→ **Aim of the task**: Please give back word for word the lines below, from the first one through the one with "used a collection of available environments.".

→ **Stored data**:

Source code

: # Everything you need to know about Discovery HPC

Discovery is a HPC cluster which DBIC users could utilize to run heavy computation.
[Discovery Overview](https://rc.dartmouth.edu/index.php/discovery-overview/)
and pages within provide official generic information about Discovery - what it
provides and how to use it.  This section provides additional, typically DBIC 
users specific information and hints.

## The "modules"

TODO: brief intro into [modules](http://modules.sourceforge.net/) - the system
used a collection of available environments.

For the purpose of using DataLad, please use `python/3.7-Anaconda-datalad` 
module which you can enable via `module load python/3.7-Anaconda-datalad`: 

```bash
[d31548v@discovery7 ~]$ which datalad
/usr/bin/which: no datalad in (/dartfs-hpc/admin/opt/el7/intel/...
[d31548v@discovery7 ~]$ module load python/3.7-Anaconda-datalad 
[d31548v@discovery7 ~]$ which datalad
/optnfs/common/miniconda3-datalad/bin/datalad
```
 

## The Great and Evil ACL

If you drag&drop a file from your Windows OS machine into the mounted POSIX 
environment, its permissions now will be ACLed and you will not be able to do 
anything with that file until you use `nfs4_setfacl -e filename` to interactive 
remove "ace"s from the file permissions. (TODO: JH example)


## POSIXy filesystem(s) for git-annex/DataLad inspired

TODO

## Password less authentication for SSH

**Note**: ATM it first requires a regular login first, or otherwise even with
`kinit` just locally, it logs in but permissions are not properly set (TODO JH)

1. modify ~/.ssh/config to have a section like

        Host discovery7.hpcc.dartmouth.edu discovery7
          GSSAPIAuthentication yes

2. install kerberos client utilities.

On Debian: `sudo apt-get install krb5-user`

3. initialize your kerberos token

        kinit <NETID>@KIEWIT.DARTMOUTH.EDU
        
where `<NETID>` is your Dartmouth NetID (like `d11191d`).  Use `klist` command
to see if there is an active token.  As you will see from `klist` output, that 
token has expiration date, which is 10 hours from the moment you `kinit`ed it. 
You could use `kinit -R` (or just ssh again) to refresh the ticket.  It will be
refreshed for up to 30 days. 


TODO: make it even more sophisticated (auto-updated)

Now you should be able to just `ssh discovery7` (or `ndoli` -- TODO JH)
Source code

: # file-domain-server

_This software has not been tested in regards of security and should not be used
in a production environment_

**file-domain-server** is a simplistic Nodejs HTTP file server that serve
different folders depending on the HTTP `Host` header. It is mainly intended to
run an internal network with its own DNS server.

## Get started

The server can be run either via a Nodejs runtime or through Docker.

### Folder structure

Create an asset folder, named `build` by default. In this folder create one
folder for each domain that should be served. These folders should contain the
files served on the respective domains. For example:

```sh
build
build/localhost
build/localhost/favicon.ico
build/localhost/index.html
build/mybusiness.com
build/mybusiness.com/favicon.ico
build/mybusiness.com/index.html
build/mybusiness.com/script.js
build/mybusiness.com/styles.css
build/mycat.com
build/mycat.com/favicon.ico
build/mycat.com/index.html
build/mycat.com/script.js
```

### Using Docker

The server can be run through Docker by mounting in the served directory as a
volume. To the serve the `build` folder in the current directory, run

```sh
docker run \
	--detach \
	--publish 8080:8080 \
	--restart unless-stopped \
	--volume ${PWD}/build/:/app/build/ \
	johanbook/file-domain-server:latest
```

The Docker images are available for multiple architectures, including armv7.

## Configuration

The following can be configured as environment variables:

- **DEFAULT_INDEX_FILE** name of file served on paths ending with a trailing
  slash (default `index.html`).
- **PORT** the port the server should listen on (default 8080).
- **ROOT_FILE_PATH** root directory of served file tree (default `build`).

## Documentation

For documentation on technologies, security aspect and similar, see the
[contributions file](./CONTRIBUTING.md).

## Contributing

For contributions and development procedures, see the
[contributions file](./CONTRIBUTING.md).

→ **Task output**:
Source code

: # Everything you need to know about Discovery HPC

Discovery is a HPC cluster which DBIC users could utilize to run heavy computation.
[Discovery Overview](https://rc.dartmouth.edu/index.php/discovery-overview/)
and pages within provide official generic information about Discovery - what it
provides and how to use it.  This section provides additional, typically DBIC 
users specific information and hints.

## The "modules"

TODO: brief intro into [modules](http://modules.sourceforge.net/) - the system
used a collection of available environments.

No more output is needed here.